Wie das Sozialgericht zutreffend ausgeführt hat, lagen beim Kläger am 30. Juni 1990 nicht die Voraussetzungen für eine Einbeziehung in die AVtI vor. Der Senat folgt dem Sozialgericht insoweit aus den Gründen der angefochtenen Entscheidung, so dass er von einer weiteren Darstellung der Entscheidungsgründe absieht (§ 153 Abs. 2 SGG).

Nach § 1 Verordnung über die zusätzliche Altersversorgung der technischen Intelligenz in den volkseigenen und ihnen gleichgestellten Betrieben vom 17. August 1950 (GBl DDR 1950, 844) - AVtI-VO wurde für die Angehörigen der technischen Intelligenz in den volkseigenen und ihnen gleichgestellten Betrieben über den Rahmen der Sozialpflichtversicherung hinaus eine Versorgungsversicherung eingeführt.

Nach § 1 Abs. 1 Satz 1 2. DB zur AVtI-VO galten als Angehörige der technischen Intelligenz im Sinne des § 1 AVtI-VO Ingenieure, Konstrukteure, Architekten und Techniker aller Spezialgebiete, wie Ingenieure und Techniker des Bergbaus, der Metallurgie, des Maschinenbaus, der Elektrotechnik, der Feinmechanik und Optik, der Chemie, des Bauwesens und Statiker.

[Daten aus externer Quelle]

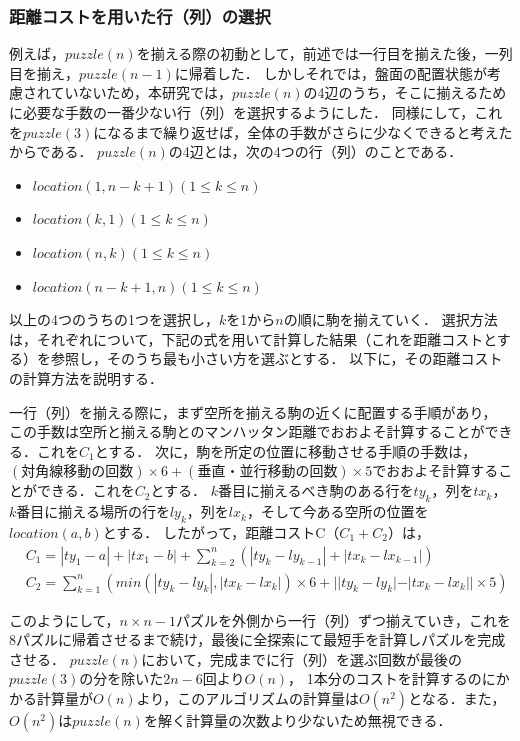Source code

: \subsubsection{距離コストを用いた行（列）の選択}
\label{sec:greed}
例えば，$puzzle(n)$を揃える際の初動として，前述では一行目を揃えた後，一列目を揃え，$puzzle(n-1)$に帰着した．
しかしそれでは，盤面の配置状態が考慮されていないため，本研究では，$puzzle(n)$の4辺のうち，そこに揃えるために必要な手数の一番少ない行（列）を選択するようにした．
同様にして，これを$puzzle(3)$になるまで繰り返せば，全体の手数がさらに少なくできると考えたからである．
$puzzle(n)$の4辺とは，次の4つの行（列）のことである．
\begin{itemize}
	\item $location(1,n-k+1)$$(1\leq k \leq n)$
	\item $location(k,1)$$(1\leq k \leq n)$
	\item $location(n,k)$$(1\leq k \leq n)$
	\item $location(n-k+1,n)$$(1\leq k \leq n)$
\end{itemize}
以上の4つのうちの1つを選択し，$k$を1から$n$の順に駒を揃えていく．
選択方法は，それぞれについて，下記の式を用いて計算した結果（これを距離コストとする）を参照し，そのうち最も小さい方を選ぶとする．
以下に，その距離コストの計算方法を説明する．

一行（列）を揃える際に，まず空所を揃える駒の近くに配置する手順があり，
この手数は空所と揃える駒とのマンハッタン距離でおおよそ計算することができる．これを$C_1$とする．
次に，駒を所定の位置に移動させる手順の手数は，$(対角線移動の回数) \times 6 + (垂直・並行移動の回数) \times 5$でおおよそ計算することができる．これを$C_2$とする．
$k$番目に揃えるべき駒のある行を$ty_k$，列を$tx_k$，$k$番目に揃える場所の行を$ly_k$，列を$lx_k$，そして今ある空所の位置を$location(a,b)$とする．
したがって，距離コストC（$C_1+C_2$）は，
\begin{align*}
	& C_1=|ty_1-a|+|tx_1-b|+\sum_{k=2}^{n}(|ty_k-ly_{k-1}|+|tx_k-lx_{k-1}|) \\
	& C_2=\sum_{k=1}^{n}(min(|ty_k-ly_k|,|tx_k-lx_k|) \times 6+||ty_k-ly_k|-|tx_k-lx_k|| \times 5)
	\label{fig:cost}
\end{align*}

このようにして，$n \times n-1$パズルを外側から一行（列）ずつ揃えていき，これを8パズルに帰着させるまで続け，最後に全探索にて最短手を計算しパズルを完成させる．
$puzzle(n)$において，完成までに行（列）を選ぶ回数が最後の$puzzle(3)$の分を除いた$2n-6$回より$O(n)$，
1本分のコストを計算するのにかかる計算量が$O(n)$より，このアルゴリズムの計算量は$O(n^2)$となる．また，$O(n^2)$は$puzzle(n)$を解く計算量の次数より少ないため無視できる．

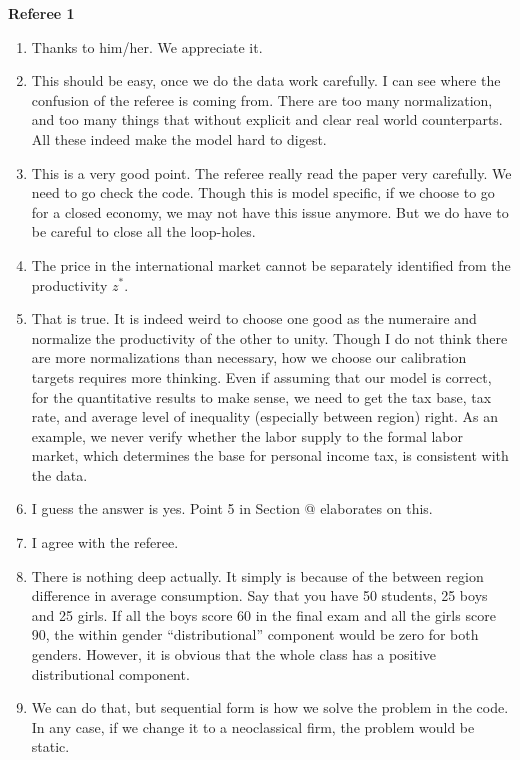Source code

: \documentclass[twoside,11pt,leqno]{article}
\makeatletter
\newcommand*{\rom}[1]{\expandafter\@slowromancap\romannumeral #1@}
\makeatother
\begin{document}
\begin{flushleft}
\textbf{Referee 1}
\end{flushleft}
\begin{enumerate}
    \item
    Thanks to him/her. We appreciate it.
    \item
    This should be easy, once we do the data work carefully. I can see where the confusion of the referee is coming from. There are too many normalization, and too many things that without explicit and clear real world counterparts. All these indeed make the model hard to digest.
    \item
    This is a very good point. The referee really read the paper very carefully. We need to go check the code. Though this is model specific, if we choose to go for a closed economy, we may not have this issue anymore. But we do have to be careful to close all the loop-holes.
    \item
    The price in the international market cannot be separately identified from the productivity $z^*$.
    \item
    That is true. It is indeed weird to choose one good as the numeraire and normalize the productivity of the other to unity. Though I do not think there are more normalizations than necessary, how we choose our calibration targets requires more thinking. Even if assuming that our model is correct, for the quantitative results to make sense, we need to get the tax base, tax rate, and average level of inequality (especially between region) right. As an example, we never verify whether the labor supply to the formal labor market, which determines the base for personal income tax, is consistent with the data.
    \item
    I guess the answer is yes. Point 5 in Section \rom{2} elaborates on this.
    \item
    I agree with the referee.
    \item
    There is nothing deep actually. It simply is because of the between region difference in average consumption. Say that you have 50 students, 25 boys and 25 girls. If all the boys score 60 in the final exam and all the girls score 90, the within gender ``distributional'' component would be zero for both genders. However, it is obvious that the whole class has a positive distributional component.
    \item
    We can do that, but sequential form is how we solve the problem in the code. In any case, if we change it to a neoclassical firm, the problem would be static.

\end{enumerate}
\end{document}
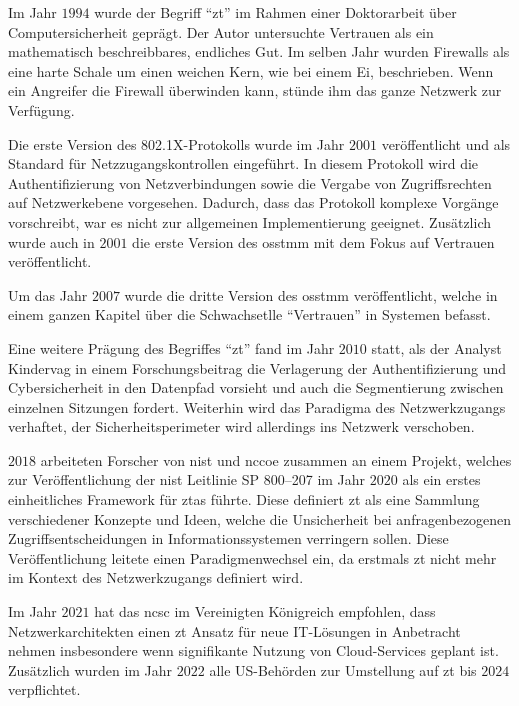 Im Jahr $1994$ wurde der Begriff \enquote{\ac{zt}} im Rahmen einer Doktorarbeit über Computersicherheit geprägt.
Der Autor untersuchte Vertrauen als ein mathematisch beschreibbares, endliches Gut.\autocite[\vglf][]{marsh-1994}
Im selben Jahr wurden Firewalls als eine harte Schale um einen weichen Kern, wie bei einem Ei, beschrieben.
Wenn ein Angreifer die Firewall überwinden kann, stünde ihm das ganze Netzwerk zur Verfügung. \autocite[\vglf][]{world-1994}

Die erste Version des 802.1X-Protokolls\autocite[\vglf][]{IEEE-2001} wurde im Jahr $2001$ veröffentlicht und als Standard für Netzzugangskontrollen eingeführt.
In diesem Protokoll wird die Authentifizierung von Netzverbindungen sowie die Vergabe von Zugriffsrechten auf Netzwerkebene vorgesehen.
Dadurch, dass das Protokoll komplexe Vorgänge vorschreibt, war es nicht zur allgemeinen Implementierung geeignet.\autocite[\vglf][]{zscaler-2022b}
Zusätzlich wurde auch in $2001$ die erste Version des \ac{osstmm} mit dem Fokus auf Vertrauen veröffentlicht.\autocite[\vglf][]{osstmm-2001}

Um das Jahr $2007$ wurde die dritte Version des \ac{osstmm} veröffentlicht, welche in einem ganzen Kapitel über die Schwachsetlle \enquote{Vertrauen} in Systemen befasst.\autocite[\vglf][]{osstmm-2010}

Eine weitere Prägung des Begriffes \enquote{\ac{zt}} fand im Jahr $2010$ statt, als der Analyst Kindervag in einem Forschungsbeitrag die Verlagerung der Authentifizierung und Cybersicherheit in den Datenpfad vorsieht und auch die Segmentierung zwischen einzelnen Sitzungen fordert.
Weiterhin wird das Paradigma des Netzwerkzugangs verhaftet, der Sicherheitsperimeter wird allerdings ins Netzwerk verschoben.\autocites[\vglf][]{zscaler-2022b}[\vglf][]{kindervag-2010}

$2018$ arbeiteten Forscher von \ac{nist} und \ac{nccoe} zusammen an einem Projekt, welches zur Veröffentlichung der \ac{nist} Leitlinie SP 800--207\autocite{NIST:800207} im Jahr $2020$ als ein erstes einheitliches Framework für \acp{zta} führte.
Diese definiert \ac{zt} als eine Sammlung verschiedener Konzepte und Ideen, welche die Unsicherheit bei anfragenbezogenen Zugriffsentscheidungen in Informationssystemen verringern sollen.
Diese Veröffentlichung leitete einen Paradigmenwechsel ein, da erstmals \ac{zt} nicht mehr im Kontext des Netzwerkzugangs definiert wird.\autocite[\vglf][]{zscaler-2022b}

Im Jahr $2021$ hat das \ac{ncsc} im Vereinigten Königreich empfohlen, dass Netzwerkarchitekten einen \ac{zt} Ansatz für neue IT-Lösungen in Anbetracht nehmen insbesondere wenn signifikante Nutzung von Cloud-Services geplant ist.\autocite{ncsc-2021}
Zusätzlich wurden im Jahr $2022$ alle US-Behörden zur Umstellung auf \ac{zt} bis $2024$ verpflichtet.\autocite[\vglf][]{zscaler-2022b}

Den volkseigenen Produktionsbetrieben waren gleichgestellt: Wissenschaftliche Institute; Forschungsinstitute; Versuchsstationen; Laboratorien; Konstruktionsbüros; technische Hochschulen; technische Schulen; Bauakademie und Bauschulen; Bergakademie und Bergbauschulen; Schulen, Institute und Betriebe der Eisenbahn, Schifffahrt sowie des Post- und Fernmeldewesens; Maschinenausleihstationen und volkseigene Güter, Versorgungsbetriebe (Gas, Wasser, Energie); Vereinigungen volkseigener Betriebe, Hauptverwaltungen und Ministerien (§ 1 Abs. 2 2. DB AVtI-VO).

Der Kläger mag zwar am 30. Juni 1990 eine seiner Qualifikation als Hochschulingenieur entsprechende Tätigkeit, nach seinem Schriftsatz vom 26. März 2003 als Projektierungsingenieur/Konstrukteur bei der Firma Grafischer Maschinenbau B.-S., ausgeübt haben. Er war jedoch nicht in einem volkseigenen Produktionsbetrieb oder einer gleichgestellten Einrichtung der DDR beschäftigt. Er hat daher keine Anwartschaft erworben.